Here, when a bridge is generated between the storage electrodes 420, whether a bridge is generated may be detected through the test pattern illustrated in FIG. 4.

In the bridge detection method using the test pattern, a high voltage is applied to the metal pad 450 connected to one edge portion of the storage electrode contact 420 and connected to the other edge portion of the adjacent storage electrode contact 410. A low voltage is applied to the metal pad 450.

At this time, when a bridge is generated between the storage electrodes 420 as shown by 'B', the bridge acts as a current path so that the metal pad to which the low voltage is applied is applied to the metal pad 450 to which the high voltage is applied. 450, current flows in the direction of the arrow shown in FIG. 4. By detecting this, it may be determined whether the storage electrode bridge is generated.
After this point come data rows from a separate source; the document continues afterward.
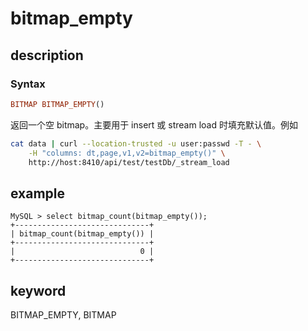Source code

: # bitmap_empty

## description

### Syntax

```Haskell
BITMAP BITMAP_EMPTY()
```

返回一个空 bitmap。主要用于 insert 或 stream load 时填充默认值。例如

```bash
cat data | curl --location-trusted -u user:passwd -T - \
    -H "columns: dt,page,v1,v2=bitmap_empty()" \
    http://host:8410/api/test/testDb/_stream_load
```

## example

```Plain Text
MySQL > select bitmap_count(bitmap_empty());
+------------------------------+
| bitmap_count(bitmap_empty()) |
+------------------------------+
|                            0 |
+------------------------------+
```

## keyword

BITMAP_EMPTY, BITMAP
As such, by forming a test pattern in the scribe lane area when the storage electrode is formed, it is possible to determine whether a bridge is generated using the test pattern before performing the probe test. Therefore, it is possible to quickly feed back the presence or absence of operation of the device, thereby improving the characteristics of the device.

1 is a perspective view showing a method for manufacturing a semiconductor device according to the prior art.
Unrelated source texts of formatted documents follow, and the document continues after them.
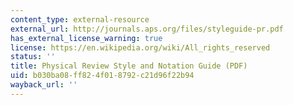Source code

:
 ```yaml
---
content_type: external-resource
external_url: http://journals.aps.org/files/styleguide-pr.pdf
has_external_license_warning: true
license: https://en.wikipedia.org/wiki/All_rights_reserved
status: ''
title: Physical Review Style and Notation Guide (PDF)
uid: b030ba08-ff82-4f01-8792-c21d96f22b94
wayback_url: ''
---
```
Figure 2 is a photograph showing a problem of the manufacturing method of a semiconductor device according to the prior art.

3A to 3D are perspective views illustrating a test pattern and a method of forming the semiconductor device according to the present invention.

4 is a perspective view showing a test pattern of a semiconductor device according to the present invention.

<Explanation of Signs of Major Parts of Drawings>

300, 400: first interlayer insulating film 310, 410: storage electrode contact

310a, 410a: pad portion 320, 420: storage electrode

330 and 430 second interlayer insulating film 340 and 440 metal contact

350, 450: metal pad

Claims (6)

Etching the semiconductor substrate in the scribe lane region to form a bar trench; Filling the bar trench to form a storage electrode contact; Forming a plurality of storage electrodes on the storage electrode contacts; Forming an interlayer insulating film on the entirety including the storage electrode; Forming a metal contact penetrating the interlayer insulating layer and connected to an edge portion of the storage electrode contact; And Forming a metal pad in contact with the metal contact Test pattern formation method of a semiconductor device comprising a. The method of claim 1, The bar trench trench side edge portion includes a pad portion having a CD larger than a CD (critical dimension) of the storage electrode contact. The method of claim 2, And the metal contact is connected to the pad part. In the test pattern of the scribe lane region, A bar storage electrode contact; A pad part provided at one edge of the storage electrode contact; A plurality of storage electrodes connected to the storage electrode contacts; A metal contact connected to a pad portion of the storage electrode contact; And A metal pad connected to the metal contact Test pattern of a semiconductor device comprising a. The method of claim 4, wherein The storage electrode contact adjacent to the storage electrode contact is a test pattern of the semiconductor device, characterized in that the pad portion is provided on the other edge portion. The method of claim 4, wherein The test pattern of the semiconductor device, characterized in that for testing whether the storage electrode bridge occurs by applying a voltage to each of the metal pad.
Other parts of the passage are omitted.